LONDON — Britain’s beleaguered retailers have just been dealt one more rare challenge: snow.
Since fall, the British capital’s retailers have been wrestling with the global credit crunch, a recession, increasingly spooked consumers, and the rising cost of goods due to the falling value of the pound. Now they’re dealing with the fallout from the worst snowstorm to hit Britain in 18 years. More than six inches of snow fell Sunday night, with intermittent storms continuing through Monday, and more inclement weather expected today.
The bigger retailers remained open, but admitted footfall had dropped due to the weather. Smaller stores were forced to close due to a dearth of staff and customers.
Schools closed; bus and London Underground services were crippled for most of the day; Heathrow cancelled more than half its flights; roads were covered in ice, and over ground train passengers were told to stay home if possible.
“The weather has created a number of difficulties for retailers who are already tackling tough conditions because of the economy,” said Richard Dodd, a spokesman for the British Retail Consortium.

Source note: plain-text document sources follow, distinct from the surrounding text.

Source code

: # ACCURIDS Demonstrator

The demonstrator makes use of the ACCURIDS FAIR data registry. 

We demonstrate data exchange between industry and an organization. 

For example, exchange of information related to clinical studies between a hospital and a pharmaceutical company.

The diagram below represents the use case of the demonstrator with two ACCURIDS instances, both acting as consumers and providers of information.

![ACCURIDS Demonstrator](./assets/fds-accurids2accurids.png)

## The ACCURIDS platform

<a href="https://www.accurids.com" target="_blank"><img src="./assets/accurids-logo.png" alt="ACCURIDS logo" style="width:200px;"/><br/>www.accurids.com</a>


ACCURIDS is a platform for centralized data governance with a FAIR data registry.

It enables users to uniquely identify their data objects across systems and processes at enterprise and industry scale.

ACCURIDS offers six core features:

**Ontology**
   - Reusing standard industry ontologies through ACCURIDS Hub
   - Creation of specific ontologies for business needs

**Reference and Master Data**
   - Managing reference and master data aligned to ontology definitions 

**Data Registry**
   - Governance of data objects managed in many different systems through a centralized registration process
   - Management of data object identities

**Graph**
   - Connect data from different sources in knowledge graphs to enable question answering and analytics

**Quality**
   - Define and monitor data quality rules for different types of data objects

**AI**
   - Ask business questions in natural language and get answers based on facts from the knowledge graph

He tried, however, to put the day’s events into perspective: “It’s clearly caused some short-term disruption, but it won’t have a significant impact on the retail figures for the month. What’s had impact is the recession.”

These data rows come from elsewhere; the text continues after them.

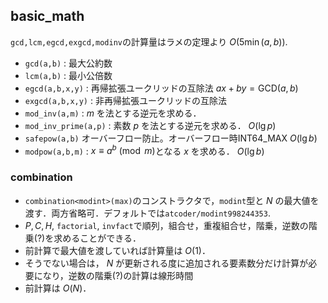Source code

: ## basic_math
`gcd,lcm,egcd,exgcd,modinv`の計算量はラメの定理より $O(5\min(a,b))$.  
- `gcd(a,b)` : 最大公約数  
- `lcm(a,b)` : 最小公倍数  
- `egcd(a,b,x,y)` : 再帰拡張ユークリッドの互除法 $ax+by=\text{GCD}(a,b)$  
- `exgcd(a,b,x,y)` : 非再帰拡張ユークリッドの互除法  
- `mod_inv(a,m)` : $m$ を法とする逆元を求める．
- `mod_inv_prime(a,p)` : 素数 $p$ を法とする逆元を求める． $O(\lg p)$
- `safepow(a,b)` オーバーフロー防止。オーバーフロー時INT64_MAX $O(\lg b)$
- `modpow(a,b,m)` : $x\equiv a^b \pmod m$となる $x$ を求める． $O(\lg b)$

### combination
- `combination<modint>(max)`のコンストラクタで，`modint`型と $N$ の最大値を渡す．両方省略可．デフォルトでは`atcoder/modint998244353`.
- $P,C,H$, `factorial`, `invfact`で順列，組合せ，重複組合せ，階乗，逆数の階乗(?)を求めることができる．
- 前計算で最大値を渡していれば計算量は $O(1)$．
- そうでない場合は， $N$ が更新される度に追加される要素数分だけ計算が必要になり，逆数の階乗(?)の計算は線形時間
- 前計算は $O(N)$．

Smaller, rather than larger, retailers appeared to be bearing the brunt of the storm, which was moving westward from Russia. “We’re not going to open today as our staff can’t get to Covent Garden,” said a spokeswoman for makeup brand Jelly Pong Pong. “It’s not good, as Monday is our busiest day, and in this climate we can’t afford not to be open.”
In Covent Garden, Shu Uemura, French Connection and Ugg all closed for the day at 11:30 a.m., while Mango said the shop floor was virtually deserted on Monday morning.
“There’s one person shopping, and this is the busiest we’ve been all day, so it’s not very good for us,“ said Jade Newark, the store’s supervisor.
Larger retailers such as Selfridges, Harvey Nichols and Harrods kept to normal business hours, but said staff had problems getting into work.
“Customers were here at 9:30 a.m. when we opened,” said a Selfridges spokeswoman. “We are slightly less busy, but it’s first thing Monday morning. Some of our staff haven’t been able to make it in, but others are coming in a bit later.”
A Harrods spokesman said it was business as usual despite the strange weather.
“Harrods opened today at the normal time. We will be constantly assessing the weather and making decisions about store opening times based on these observations. However, at the moment we are planning to open as normal throughout the week,” he said.
A spokeswoman for Marks & Spencer said the snow caused minimal disruptions on Monday.
“There are no plans to close stores tomorrow at this point. It all depends on the weather conditions. Some stores had staffing issues and didn’t open today, and a few are closing early. Like most retailers, some stores are closing up a little bit early today,” she said.
Meanwhile, one store in Primrose Hill saw a flurry of consumer activity, no doubt due to the closure of schools and consumers’ decisions not to go to work.
“It’s been unusually busy for a Monday,” said a spokeswoman for Lost in Beauty, a cosmetics store in Primrose Hill, north London.
“It’s been really positive and people are in a good mood. We’re seeing people we wouldn’t normally see on a Monday — families and couples who are embracing the weather fully.”